Source material.

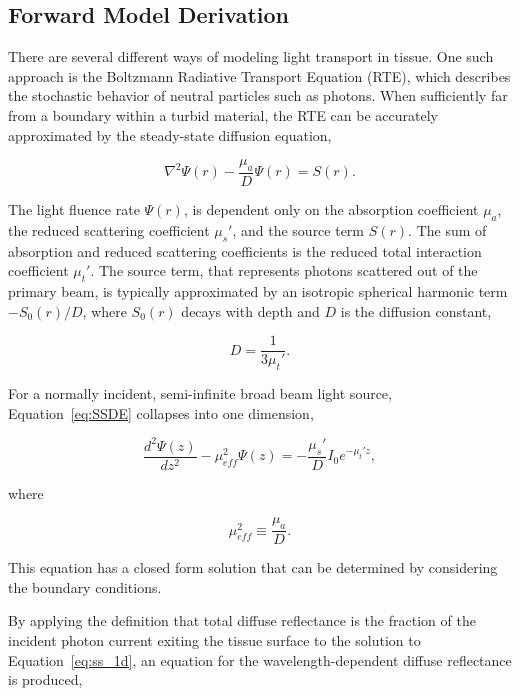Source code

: \subsection{Forward Model Derivation}
\label{sec:forward_model}
There are several different ways of modeling light transport in tissue. One such approach is the Boltzmann Radiative Transport Equation (RTE), which describes the stochastic behavior of neutral particles such as photons.\cite{Duderstadt1976} When sufficiently far from a boundary within a turbid material, the RTE can be accurately approximated by the steady-state diffusion equation,\cite{Farrell1992}

\begin{equation}
\label{eq:SSDE}
	\nabla^2\Psi(r) - \frac{\mu_a}{D}\Psi(r) = S(r).
\end{equation}

The light fluence rate $\Psi(r)$, is dependent only on the absorption coefficient $\mu_a$, the reduced scattering coefficient $\mu_s'$, and the source term $S(r)$. The sum of absorption and reduced scattering coefficients is the reduced total interaction coefficient $\mu_t'$. The source term, that represents photons scattered out of the primary beam, is typically approximated by an isotropic spherical harmonic term $-S_0(r)/D$, where $S_0(r)$ decays with depth and $D$ is the diffusion constant,

\begin{equation}
	D = \frac{1}{3\mu_t'}.
\end{equation}

For a normally incident, semi-infinite broad beam light source, Equation~\ref{eq:SSDE} collapses into one dimension,

\begin{equation}
\label{eq:ss_1d}
	\frac{d^2\Psi(z)}{dz^2} - \mu_{eff}^2\Psi(z) = -\frac{\mu_s'}{D}I_0e^{-\mu_t'z},
\end{equation}

where

\begin{equation}
\mu_{eff}^2 \equiv \frac{\mu_a}{D}.
\end{equation}

This equation has a closed form solution that can be determined by considering the boundary conditions.\cite{Farrell1992}

By applying the definition that total diffuse reflectance is the fraction of the incident photon current exiting the tissue surface to the solution to Equation~\ref{eq:ss_1d}, an equation for the wavelength-dependent diffuse reflectance is produced,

Your assignment. Could you repeat all of the material exactly? Pictures should not be copied.

Output.
Source code

: \subsection{Forward Model Derivation}
\label{sec:forward_model}
There are several different ways of modeling light transport in tissue. One such approach is the Boltzmann Radiative Transport Equation (RTE), which describes the stochastic behavior of neutral particles such as photons.\cite{Duderstadt1976} When sufficiently far from a boundary within a turbid material, the RTE can be accurately approximated by the steady-state diffusion equation,\cite{Farrell1992}

\begin{equation}
\label{eq:SSDE}
	\nabla^2\Psi(r) - \frac{\mu_a}{D}\Psi(r) = S(r).
\end{equation}

The light fluence rate $\Psi(r)$, is dependent only on the absorption coefficient $\mu_a$, the reduced scattering coefficient $\mu_s'$, and the source term $S(r)$. The sum of absorption and reduced scattering coefficients is the reduced total interaction coefficient $\mu_t'$. The source term, that represents photons scattered out of the primary beam, is typically approximated by an isotropic spherical harmonic term $-S_0(r)/D$, where $S_0(r)$ decays with depth and $D$ is the diffusion constant,

\begin{equation}
	D = \frac{1}{3\mu_t'}.
\end{equation}

For a normally incident, semi-infinite broad beam light source, Equation~\ref{eq:SSDE} collapses into one dimension,

\begin{equation}
\label{eq:ss_1d}
	\frac{d^2\Psi(z)}{dz^2} - \mu_{eff}^2\Psi(z) = -\frac{\mu_s'}{D}I_0e^{-\mu_t'z},
\end{equation}

where

\begin{equation}
\mu_{eff}^2 \equiv \frac{\mu_a}{D}.
\end{equation}

This equation has a closed form solution that can be determined by considering the boundary conditions.\cite{Farrell1992}

By applying the definition that total diffuse reflectance is the fraction of the incident photon current exiting the tissue surface to the solution to Equation~\ref{eq:ss_1d}, an equation for the wavelength-dependent diffuse reflectance is produced,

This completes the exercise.